Em sentido etimológico, a palavra de origem latina “luxuria” quer dizer abundância, extravagancia, excesso. Mais precisamente, vem de “luxus” (deslocado) e “luctari” (lutar). Podemos imaginar algo que está deslocado do seu devido lugar por causa de uma luta, como o caso de um lutador que deslocou o seu ombro em razão do soco de um adversário. A palavra é parecida com luxo, que significa excesso de conforto. Nos tempos antigos (?!), o excesso na sexualidade estava bastante ligado a uma vida de luxo. E assim a palavra acabou se tornando sinônimo de uma sexualidade desregrada, descontrolada.

A luxúria é um dos pecados capitais. E não resta dúvida que uma sexualidade descontrolada é uma fonte permanente de pensamentos, sentimentos e, sobretudo, comportamentos destrutivos. O cristianismo partilha de uma visão que destaca a dignidade da pessoa humana. O ser humano é vocacionado a ser sujeito e não objeto.

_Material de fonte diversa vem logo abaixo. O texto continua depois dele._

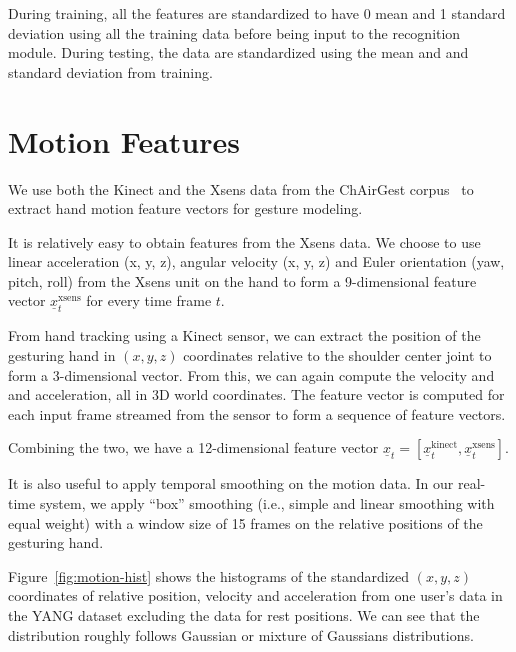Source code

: During training, all the features are standardized to have 0 mean and 1 standard
deviation using all the training data before being input to the recognition
module. During testing, the data are standardized using the mean and and
standard deviation from training.

\section{Motion Features}
We use both the Kinect and the Xsens data from the ChAirGest corpus~\cite{Ruffieux2013} to
extract hand motion feature vectors for gesture modeling.

It is relatively easy to obtain features from the Xsens data. We choose to use linear
acceleration (x, y, z), angular velocity (x, y, z) and Euler orientation (yaw, pitch, roll)
from the Xsens unit on the hand to form a 9-dimensional feature vector $\underline{x}_t^{\text{xsens}}$
for every time frame $t$.

From hand tracking using a Kinect sensor, we can extract the position of the
gesturing hand in $(x, y, z)$ coordinates relative to the shoulder center joint to
form a 3-dimensional vector. From this, we can again compute  the 
velocity and and acceleration, all in 3D world coordinates. The feature vector
is computed for each input frame streamed from the sensor to form a sequence of
feature vectors.

Combining the two, we
have a 12-dimensional feature vector $\underline{x}_t = [\underline{x}^\text{kinect}_t, \underline{x}^\text{xsens}_t]$.

It is also useful to apply temporal smoothing on the motion data. In our
real-time system, we apply ``box'' smoothing (i.e., simple and linear smoothing
with equal weight) with a window size of 15 frames on the relative positions of
the gesturing hand.

Figure~\ref{fig:motion-hist} shows the histograms of the standardized $(x, y,
z)$ coordinates of relative position, velocity and acceleration from one user's
data in the YANG dataset excluding the data for rest positions. We can see that
the distribution roughly follows Gaussian or mixture of Gaussians distributions.

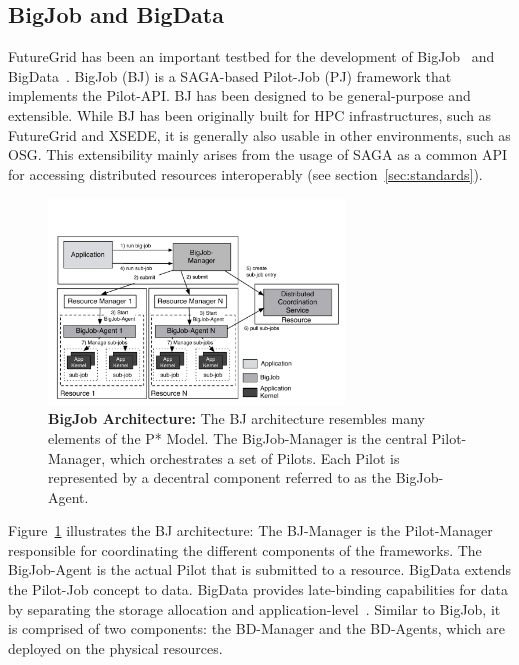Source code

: \documentclass[]{paper}
\begin{document}
\subsection{BigJob and BigData}

FutureGrid has been an important testbed for the development of
BigJob~\cite{saga_bigjob_condor_cloud} and
BigData~\cite{pstar-sc-2012,pmr-2012}. BigJob (BJ) is a SAGA-based Pilot-Job
(PJ) framework that implements the Pilot-API. BJ has been designed to be
general-purpose and extensible. While BJ has been originally built for HPC
infrastructures, such as FutureGrid and XSEDE, it is generally also usable in
other environments, such as OSG. This extensibility mainly arises from the
usage of SAGA as a common API for accessing distributed resources
interoperably (see section~\ref{sec:standards}).

\begin{figure}[t]
	\centering
	\includegraphics[width=0.7\textwidth]{figures/re_bigjob_interactions.pdf}
	\caption{\textbf{BigJob Architecture:} The
	          BJ architecture resembles many elements of the P* Model. The
	          BigJob-Manager is the central Pilot-Manager, which
	          orchestrates a set of Pilots. Each Pilot is represented by a
	          decentral component referred to as the BigJob-Agent.}
			\label{fig:figures_re_bigjob_interactions}
\end{figure}

Figure~\ref{fig:figures_re_bigjob_interactions} illustrates the BJ
architecture: The BJ-Manager is the Pilot-Manager responsible for coordinating
the different components of the frameworks. The BigJob-Agent is the actual
Pilot that is submitted to a resource. BigData extends the Pilot-Job concept
to data. BigData provides late-binding capabilities for data by separating the
storage allocation and application-level~\cite{pstar-2012}. Similar to BigJob,
it is comprised of two components: the BD-Manager and the BD-Agents, which are
deployed on the physical resources.
\end{document}
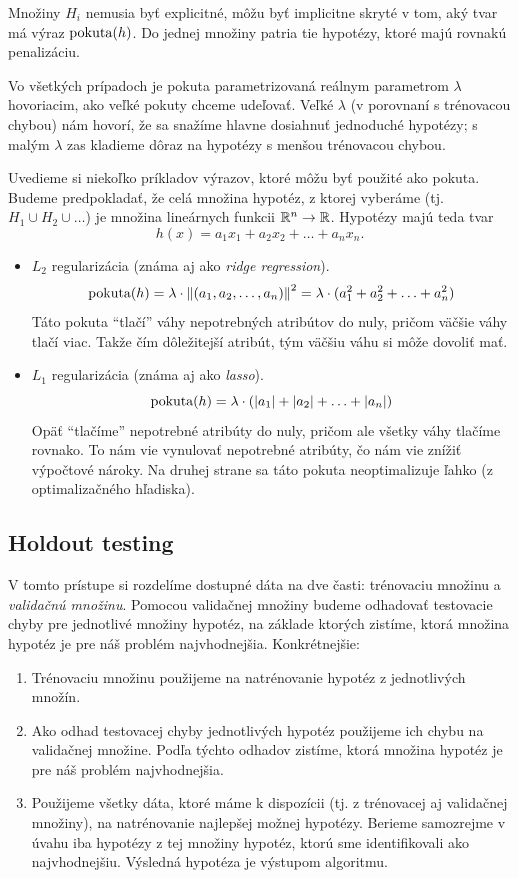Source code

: Množiny $H_i$ nemusia byť explicitné, môžu byť implicitne skryté v tom,
aký tvar má výraz $\text{\normalfont pokuta}(h)$. Do jednej množiny patria tie hypotézy,
ktoré majú rovnakú penalizáciu.

Vo všetkých prípadoch je pokuta parametrizovaná reálnym
parametrom $\lambda$ hovoriacim, ako veľké pokuty chceme udeľovať.
Veľké $\lambda$ (v porovnaní s trénovacou chybou) nám hovorí, že sa
snažíme hlavne dosiahnuť jednoduché hypotézy; s malým $\lambda$ zas
kladieme dôraz na hypotézy s menšou trénovacou chybou.

Uvedieme si niekoľko príkladov výrazov, ktoré môžu byť použité ako
pokuta. Budeme predpokladať, že celá množina hypotéz, z ktorej vyberáme
(tj. $H_1 \cup H_2 \cup \ldots$) je množina lineárnych funkcii
$\mathbb{R}^n \to \mathbb{R}$. Hypotézy majú teda tvar
$$h(x) = a_1x_1 + a_2x_2 + \ldots + a_nx_n.$$
\begin{itemize}
  \item $L_2$ regularizácia (známa aj ako \emph{ridge regression}).
    $$ \text{\normalfont pokuta}(h) = \lambda \cdot \left\lVert(a_1, a_2, \ldots, a_n)\right\rVert^2 = \lambda \cdot (a_1^2 + a_2^2 + \ldots + a_n^2) $$
    Táto pokuta ``tlačí'' váhy nepotrebných atribútov do nuly, pričom
    väčšie váhy tlačí viac. Takže čím dôležitejší atribút, tým väčšiu
    váhu si môže dovoliť mať.
  \item $L_1$ regularizácia (známa aj ako \emph{lasso}).
    $$ \text{\normalfont pokuta}(h) = \lambda \cdot (|a_1| + |a_2| + \ldots + |a_n|) $$
    Opäť ``tlačíme'' nepotrebné atribúty do nuly, pričom ale všetky
    váhy tlačíme rovnako. To nám vie vynulovať nepotrebné atribúty,
    čo nám vie znížiť výpočtové nároky. Na druhej strane sa táto pokuta
    neoptimalizuje ľahko (z optimalizačného hľadiska).
\end{itemize}



\subsection{Holdout testing}

V tomto prístupe si rozdelíme dostupné dáta na dve časti:
trénovaciu množinu a \emph{validačnú množinu}. Pomocou validačnej
množiny budeme odhadovať testovacie chyby pre jednotlivé množiny
hypotéz, na základe ktorých zistíme, ktorá množina hypotéz je
pre náš problém najvhodnejšia. Konkrétnejšie:
\begin{enumerate}
  \item Trénovaciu množinu použijeme na natrénovanie hypotéz
    z jednotlivých množín.
  \item \label{holdout:step2} Ako odhad testovacej chyby jednotlivých
    hypotéz použijeme ich chybu na validačnej množine. Podľa týchto
    odhadov zistíme, ktorá množina hypotéz je pre náš problém najvhodnejšia.
  \item Použijeme všetky dáta, ktoré máme k dispozícii (tj. z trénovacej
    aj validačnej množiny), na natrénovanie najlepšej možnej hypotézy.
    Berieme samozrejme v úvahu iba hypotézy z tej množiny hypotéz, ktorú
    sme identifikovali ako najvhodnejšiu. Výsledná hypotéza je výstupom
    algoritmu.
\end{enumerate}
 
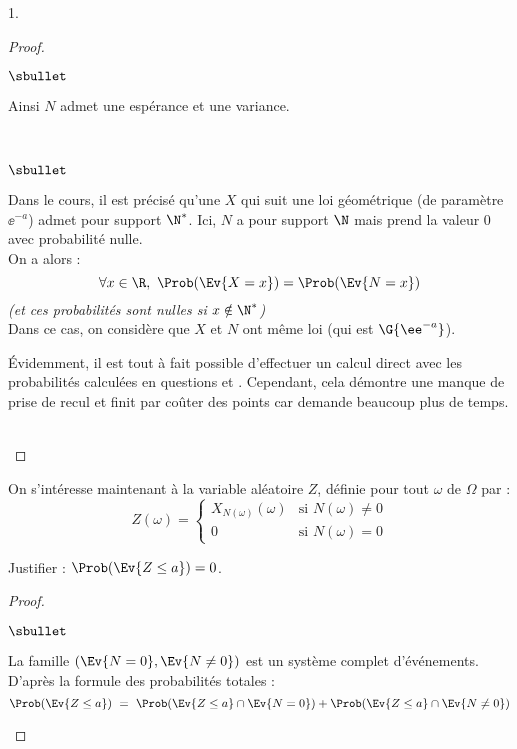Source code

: \documentclass[11pt]{article}%
\begin{document}
\begin{noliste}{1.}
\begin{proof}
\begin{noliste}{$\sbullet$}
  \item Ainsi $N$ admet une espérance et une variance. %
  \end{noliste}
  \begin{remark}~
    \begin{noliste}{$\sbullet$}
    \item Dans le cours, il est précisé qu'une \var $X$ qui suit une
      loi géométrique (de paramètre $\ee^{-a}$) admet pour support
      $\N^*$. Ici, $N$ a pour support $\N$ mais prend la valeur $0$
      avec probabilité nulle.\\
      On a alors :
      \[
      \forall x \in \R, \ \Prob(\Ev{X = x}) = \Prob(\Ev{N = x})
      \]
      {\it (et ces probabilités sont nulles si $x \notin \N^*$)}\\
      Dans ce cas, on considère que $X$ et $N$ ont même loi (qui est
      $\G{\ee^{-a}}$).

    \item Évidemment, il est tout à fait possible d'effectuer un
      calcul direct avec les probabilités calculées en questions
       et . Cependant, cela démontre une manque de
      prise de recul et finit par coûter des points car demande
      beaucoup plus de temps.
    \end{noliste}
  \end{remark}~\\[-1.4cm]
 \end{proof}
\noindent 
 On s'intéresse maintenant à la variable aléatoire $Z$, définie pour 
 tout $\omega$ de $\Omega$ par :\\ 
 \[
  Z(\omega)=\left\{
  \begin{array}{cl}
   X_{N(\omega)}(\omega) & \text{si } N(\omega)\neq 0\\[.2cm]
   0 & \text{si } N(\omega)=0
  \end{array}
  \right.
 \]


\newpage

 
\item Justifier : $\Prob(\Ev{Z\leq a})=0$.
 
  \begin{proof}~
    \begin{noliste}{$\sbullet$}
    \item La famille $(\Ev{N=0}, \Ev{N\neq 0})$ est un système complet
      d'événements.\\
      D'après la formule des probabilités totales :
      \[
      \Prob(\Ev{Z\leq a}) \ = \ \Prob(\Ev{Z\leq a} \cap \Ev{N=0}) +
      \Prob(\Ev{Z \leq a} \cap \Ev{N \neq 0})
      \]


\end{noliste}
\end{proof}
\end{noliste}
\end{document}
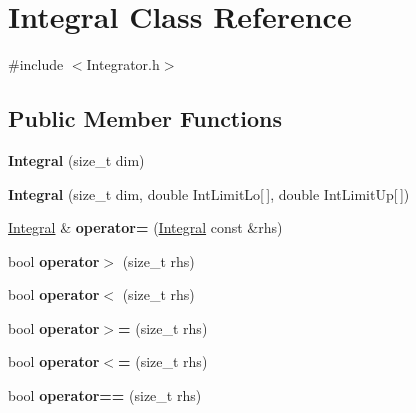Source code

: \hypertarget{classIntegral}{\section{Integral Class Reference}
\label{classIntegral}
}


{\ttfamily \#include $<$Integrator.\-h$>$}

\subsection*{Public Member Functions}
\begin{DoxyCompactItemize}
\item 
\hypertarget{classIntegral_a958228701e11668d62cb716a794627ae}{{\bfseries Integral} (size\-\_\-t dim)}\label{classIntegral_a958228701e11668d62cb716a794627ae}

\item 
\hypertarget{classIntegral_af859a39ddd8447a08351b2185b4fa4dc}{{\bfseries Integral} (size\-\_\-t dim, double Int\-Limit\-Lo\mbox{[}$\,$\mbox{]}, double Int\-Limit\-Up\mbox{[}$\,$\mbox{]})}\label{classIntegral_af859a39ddd8447a08351b2185b4fa4dc}

\item 
\hypertarget{classIntegral_af89fcd97e32bbacc527b3f5002498d52}{\hyperlink{classIntegral}{Integral} \& {\bfseries operator=} (\hyperlink{classIntegral}{Integral} const \&rhs)}\label{classIntegral_af89fcd97e32bbacc527b3f5002498d52}

\item 
\hypertarget{classIntegral_a22bfa4c5fcccc8921f314a0594d10273}{bool {\bfseries operator$>$} (size\-\_\-t rhs)}\label{classIntegral_a22bfa4c5fcccc8921f314a0594d10273}

\item 
\hypertarget{classIntegral_a17a701ae693301d53924c0f093e9348e}{bool {\bfseries operator$<$} (size\-\_\-t rhs)}\label{classIntegral_a17a701ae693301d53924c0f093e9348e}

\item 
\hypertarget{classIntegral_afaad3e58d70d8714d47667218fd0b2b2}{bool {\bfseries operator$>$=} (size\-\_\-t rhs)}\label{classIntegral_afaad3e58d70d8714d47667218fd0b2b2}

\item 
\hypertarget{classIntegral_a391da51e4234f840797230301e914c59}{bool {\bfseries operator$<$=} (size\-\_\-t rhs)}\label{classIntegral_a391da51e4234f840797230301e914c59}

\item 
\hypertarget{classIntegral_a114cf52f7967e3595d92f1e3c0bc4681}{bool {\bfseries operator==} (size\-\_\-t rhs)}\label{classIntegral_a114cf52f7967e3595d92f1e3c0bc4681}


\end{DoxyCompactItemize}
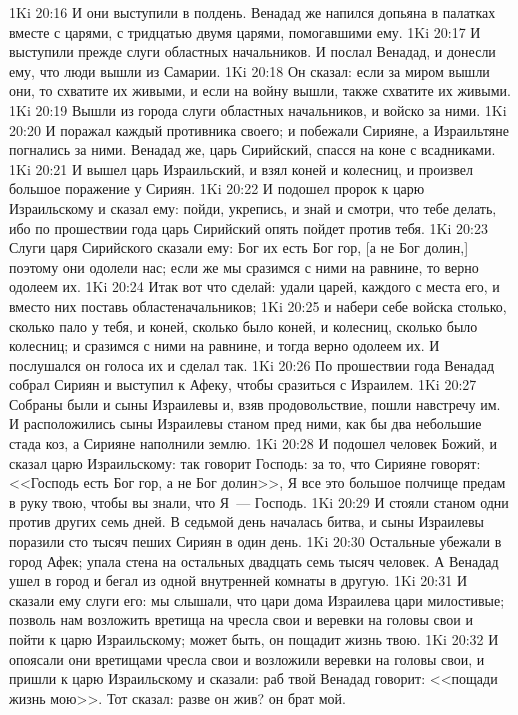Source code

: \vs 1Ki 20:16 И они выступили в полдень. Венадад же напился допьяна в палатках вместе с царями, с тридцатью двумя царями, помогавшими ему.
\vs 1Ki 20:17 И выступили прежде слуги областных начальников. И послал Венадад, и донесли ему, что люди вышли из Самарии.
\vs 1Ki 20:18 Он сказал: если за миром вышли они, то схватите их живыми, и если на войну вышли, также схватите их живыми.
\vs 1Ki 20:19 Вышли из города слуги областных начальников, и войско за ними.
\vs 1Ki 20:20 И поражал каждый противника своего; и побежали Сирияне, а Израильтяне погнались за ними. Венадад же, царь Сирийский, спасся на коне с всадниками.
\vs 1Ki 20:21 И вышел царь Израильский, и взял коней и колесниц, и произвел большое поражение у Сириян.
\rsbpar\vs 1Ki 20:22 И подошел пророк к царю Израильскому и сказал ему: пойди, укрепись, и знай и смотри, что тебе делать, ибо по прошествии года царь Сирийский опять пойдет против тебя.
\vs 1Ki 20:23 Слуги царя Сирийского сказали ему: Бог их есть Бог гор, [а не Бог долин,] поэтому они одолели нас; если же мы сразимся с ними на равнине, то верно одолеем их.
\vs 1Ki 20:24 Итак вот что сделай: удали царей, каждого с места его, и вместо них поставь областеначальников;
\vs 1Ki 20:25 и набери себе войска столько, сколько пало у тебя, и коней, сколько было коней, и колесниц, сколько было колесниц; и сразимся с ними на равнине, и тогда верно одолеем их. И послушался он голоса их и сделал так.
\rsbpar\vs 1Ki 20:26 По прошествии года Венадад собрал Сириян и выступил к Афеку, чтобы сразиться с Израилем.
\vs 1Ki 20:27 Собраны были и сыны Израилевы и, взяв продовольствие, пошли навстречу им. И расположились сыны Израилевы станом пред ними, как бы два небольшие стада коз, а Сирияне наполнили землю.
\vs 1Ki 20:28 И подошел человек Божий, и сказал царю Израильскому: так говорит Господь: за то, что Сирияне говорят: <<Господь есть Бог гор, а не Бог долин>>, Я все это большое полчище предам в руку твою, чтобы вы знали, что Я~--- Господь.
\vs 1Ki 20:29 И стояли станом одни против других семь дней. В седьмой день началась битва, и сыны Израилевы поразили сто тысяч пеших Сириян в один день.
\vs 1Ki 20:30 Остальные убежали в город Афек;  упала стена на остальных двадцать семь тысяч человек. А Венадад ушел в город и бегал из одной внутренней комнаты в другую.
\vs 1Ki 20:31 И сказали ему слуги его: мы слышали, что цари дома Израилева цари милостивые; позволь нам возложить вретища на чресла свои и веревки на головы свои и пойти к царю Израильскому; может быть, он пощадит жизнь твою.
\vs 1Ki 20:32 И опоясали они вретищами чресла свои и возложили веревки на головы свои, и пришли к царю Израильскому и сказали: раб твой Венадад говорит: <<пощади жизнь мою>>. Тот сказал: разве он жив? он брат мой.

Nem os outros podem fazer de você um objeto e nem você pode fazer dos outros ou de você mesmo/a um objeto.

A sexualidade é uma força poderosa e tanto pode ser um instrumento de humanização quanto de desumanização, de uma existência animalesca. O cristianismo deveria contribuir para que a sexualidade estivesse sempre integrada a um processo de humanização. Mas, historicamente falando, acabou por cercar a sexualidade de pecados por todos os lados, o que provocou uma separação entre sexualidade e humanização. Com isso, os pecados sexuais foram e são graves por definição. São pecados objetivamente sempre graves; de matéria grave “ex toto genere suo”, ou seja, de matéria grave em todo os seus aspectos (gênero).

A sexualidade humana não deveria ser nem reprimida e nem descontrolada, mas integrada num processo de humanização de cada um em particular e do outro enquanto sujeito. Uma sexualidade descontrolada não é instrumento de humanização, mas uma sexualidade reprimida também não. Por isso, nós cristãos precisamos reorientar o sentido tradicional da visão cristã da sexualidade. Será que precisamos ficar achando pecado em tudo? Será que tem sentido querer enquadrar o comportamento humano em leis? Não seria melhor considerar a moralidade dos atos humanos a partir da pessoa em concreto?

Jesus não considerava o ser humano como um escravo de leis. “O sábado foi feito para o homem (Mc 2,27)”.  O evangelho de São João apresenta a vida plena como uma missão: “u vim para que todos tenham vida e a tenham em abundância” (Jo 10,10). No episódio da mulher adúltera não existe uma palavra de condenação, mas de perdão: “vai e não tornes a pecar” (Jo 8,11). A lei cristã é a lei do amor (a Deus e ao próximo): “toda Lei e os Profetas dependem desses dois mandamentos” (Mt 22,40).

A questão do pecado mortal também precisa ser reconsiderada. Alguns teólogos têm falado em opção fundamental no sentido de se olhar a pessoa como um todo e não em função de atos isolados. Não é repugnante imaginar que o Deus amoroso e misericordioso possa condenar uma pessoa eternamente por causa de um ato isolado tido como pecado mortal?

A sexualidade na ótica cristã precisa ser vista de outra forma. Não em função do medo de pecar, mas em função do amor (a Deus, ao outro, a si próprio). É claro que não estamos falando de amor no sentido puramente sentimentalista, mas de amor no sentido cristão da palavra, um amor oblativo, responsável, comprometido.

A ideia do pecado capital da luxúria existe para nos lembrar dos perigos de uma sexualidade descontrolada e desvinculada do amor verdadeiro; uma sexualidade que tende a tornar pessoas em meros objetos de prazer. Mas a luxúria precisa ser combatida por uma sexualidade saudável.